The SEC and now-defunct Big 12 Championships had no issue presenting their events as big-time, but the culture of those conferences is different. The Pac-12 could face a learning curve more comparable to that of the ACC and Big Ten.
In three of its first five championship games, the ACC had attendances of 53,212 in the 76,867-seat Jacksonville Municipal Stadium; and 27,360 and 44,897 in the 65,908-seat Raymond James Stadium. Only after it moved to Charlotte did the ACC finds its niche.
In 2012, the Big Ten attracted just 41,260 to the nearly 70,000-seat Lucas Oil Stadium, despite featuring two programs with fanbases recognized for traveling well: Nebraska and Wisconsin.
There is also the challenge of creating a genuine college football atmosphere, which can be difficult at NFL stadiums that are built with luxury boxes as the top priority.
By hosting the Pac-12 Championship on campuses, the conference does not have to manufacture atmosphere. Walking the grounds just outside of Arizona State’s Sun Devil Stadium last December, I was entrenched in a big-game, college football atmosphere—because that’s exactly what it was.
The bars and restaurants outside Sun Devil Stadium were packed. Fans tailgated in the parking lot. It was exactly the kind of scene one expects from a college football Saturday.
Commissioner Larry Scott recognized it, as well. In his state of the conference address prior to the Dec. 7, 2013 Stanford-Arizona State matchup, Scott discussed the pluses of playing the championship at a Pac-12 university venue.

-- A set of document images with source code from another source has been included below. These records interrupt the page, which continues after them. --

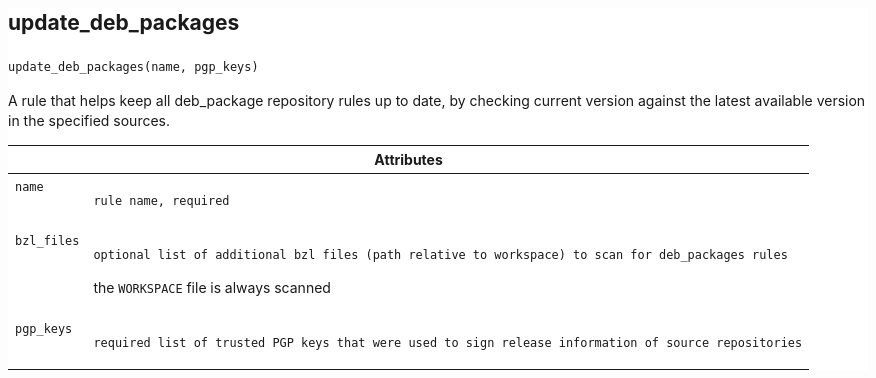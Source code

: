 ## update_deb_packages


```python
update_deb_packages(name, pgp_keys)
```

A rule that helps keep all deb_package repository rules up to date, by checking current version against the latest available version in the specified sources.

<table class="table table-condensed table-bordered table-params">
  <colgroup>
    <col class="col-param" />
    <col class="param-description" />
  </colgroup>
  <thead>
    <tr>
      <th colspan="2">Attributes</th>
    </tr>
  </thead>
  <tbody>
    <tr>
      <td><code>name</code></td>
      <td>
        <p><code>rule name, required</code></p>
      </td>
    </tr>
    <tr>
      <td><code>bzl_files</code></td>
      <td>
        <p><code>optional list of additional bzl files (path relative to workspace) to scan for deb_packages rules</code>
        <p>the <code>WORKSPACE</code> file is always scanned
      </td>
    </tr>
    <tr>
      <td><code>pgp_keys</code></td>
      <td>
        <p><code>required list of trusted PGP keys that were used to sign release information of source repositories</code>
      </td>
    </tr>
  </tbody>
</table>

“Been on campus for a few hours, and definitely sense the buzz about this game,” Scott said. “[It] is everything we hoped for when we created the Pac-12 football championship game in this model. The city’s going to benefit, the community, the university and the fans are rewarded with this extra game and are able to support their team that earned it with the best record in the conference.”
Scott was also forthright about the conference’s consideration of a move away from the campus model, saying the Pac-12 was in talks with various NFL suitors.
Campus sites have not batted 1.000 for producing a big-time feel, either. The excellent 2012 championship between UCLA and Stanford drew a dismal 31,622 to Stanford Stadium, the result of wretched weather and a kickoff time that coincided with Friday rush hour traffic.
The conference is on a rotating schedule, with championship-game broadcasting rights shared between Fox and ESPN. The Fox broadcasts are slated for Fridays, including this year’s, which could be the first neutral-venue championship.
The Friday-night scheduling is a conundrum in its own right, regardless of location. Traffic issues that contributed to the low attendance at the 2012 Pac-12 Championship could pose a problem at Levi’s Stadium, but would be an even more grave concern for a title game at the Coliseum or Rose Bowl.
Location is sure to be a point of contention for other, much different reasons. As Scott mentioned in his address, the on-campus championship currently rewards the team with the conference’s best record. Had Levi’s Stadium been open and the 2013 Pac-12 Championship played there, 8-1 Arizona State would have played in 7-2 Stanford’s backyard.
Given Los Angeles’ two stadiums are home to Pac-12 teams, home-field advantage is more of an issue in the City of Angels. Washington played its 2012 home slate at CenturyLink Field; moreover, as the northernmost possible location in the conference, Seattle could present travel challenges for a matchup not featuring teams from Washington or Oregon.
San Diego is easily accessible from most Pac-12 cities and a destination location, but the cavernous Qualcomm Stadium is not the best of venues.
Las Vegas is good to Pac-12 basketball, but UNLV’s current home of Sam Boyd Stadium holds just 40,000—far less than any Pac-12 venue. Sam Boyd Stadium is also far removed from The Strip.
Until Sin City sorts out the on-going debate about building a stadium on The Strip, the NFL’s newest venue is a logical choice for the Pac-12 Championship. But moving away from campuses is still a gamble.